Tras una carrera brillante, a los 22 años Carmen se recibió de ingeniera y poco después comenzó a trabajar en Ferrocarriles del Estado, que funcionaba en Retiro, donde hoy están los tribunales federales. Más tarde la trasladaron a la Estación Lynch del Ferrocarril Urquiza. “Me acuerdo que tuve que insistir mucho para que construyeran un baño para mujeres, cosa que hasta entonces no existía en muchas estaciones de trenes”, puntualiza.
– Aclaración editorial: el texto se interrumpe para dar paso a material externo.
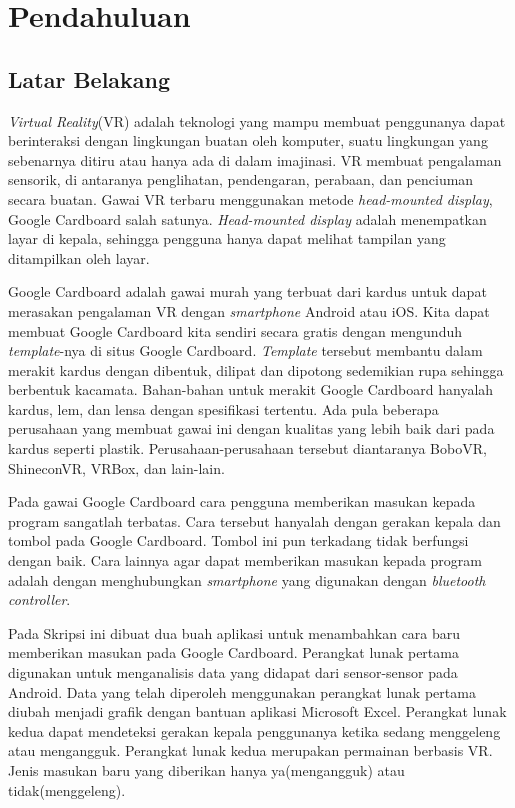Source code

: \chapter{Pendahuluan}
\label{chap:pendahuluan}

\section{Latar Belakang}
\label{sec:latar_belakang}

\textit{Virtual Reality}(VR) adalah teknologi yang mampu membuat penggunanya dapat berinteraksi dengan lingkungan buatan oleh komputer, suatu lingkungan yang sebenarnya ditiru atau hanya ada di dalam imajinasi.\cite{parisi_2015} VR membuat pengalaman sensorik, di antaranya penglihatan, pendengaran, perabaan, dan penciuman secara buatan.\cite{kim_2005} Gawai VR terbaru menggunakan metode \textit{head-mounted display}, Google Cardboard salah satunya. \textit{Head-mounted display} adalah menempatkan layar di kepala, sehingga pengguna hanya dapat melihat tampilan yang ditampilkan oleh layar.\cite{vince_2004}

Google Cardboard\cite{googlevr} adalah gawai murah yang terbuat dari kardus untuk dapat merasakan pengalaman VR dengan \textit{smartphone} Android atau iOS. Kita dapat membuat Google Cardboard kita sendiri secara gratis dengan mengunduh \textit{template}-nya di situs Google Cardboard. \textit{Template} tersebut membantu dalam merakit kardus dengan dibentuk, dilipat dan dipotong sedemikian rupa sehingga berbentuk kacamata. Bahan-bahan untuk merakit Google Cardboard hanyalah kardus, lem, dan lensa dengan spesifikasi tertentu. Ada pula beberapa perusahaan yang membuat gawai ini dengan kualitas yang lebih baik dari pada kardus seperti plastik. Perusahaan-perusahaan tersebut diantaranya BoboVR, ShineconVR, VRBox, dan lain-lain.

Pada gawai Google Cardboard cara pengguna memberikan masukan kepada program sangatlah terbatas. Cara tersebut hanyalah dengan gerakan kepala dan tombol pada Google Cardboard. Tombol ini pun terkadang tidak berfungsi dengan baik. Cara lainnya agar dapat memberikan masukan kepada program adalah dengan menghubungkan \textit{smartphone} yang digunakan dengan \textit{bluetooth controller}.

Pada Skripsi ini dibuat dua buah aplikasi untuk menambahkan cara baru  memberikan masukan pada Google Cardboard.  Perangkat lunak pertama digunakan untuk menganalisis data yang didapat dari sensor-sensor pada Android. Data yang telah diperoleh menggunakan perangkat lunak pertama diubah menjadi grafik dengan bantuan aplikasi Microsoft Excel. Perangkat lunak kedua dapat mendeteksi gerakan kepala penggunanya ketika sedang menggeleng atau mengangguk. Perangkat lunak kedua merupakan permainan berbasis VR. Jenis masukan baru yang diberikan hanya ya(mengangguk) atau tidak(menggeleng).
Pero la vida de Carmen tuvo un quiebre repentino hacia fines de los años 60’, cuando su padre y su hermano enfermaron gravemente y al poco tiempo, fallecieron. Como consecuencia de ello, su madre sufrió una hemiplejía y Carmen fue presa de una depresión muy grande. Fue entonces cuando optó por pedir licencia en su trabajo y aprovechó ese tiempo para estudiar abogacía, profesión que comenzó a ejercer poco después. “Igualmente siempre seguí en contacto con el mundo de los trenes, de hecho hace muy poco doné varios libros al Museo Ferroviario de Retiro y tuve el placer de que me nombraran benefactora”, destaca.

-¿Qué consejo le dejaría a los jóvenes?

– Que disfruten de la vida y que no dejen de estudiar, que se preparen, porque el estudio abre puertas. Yo puedo dar fe de eso.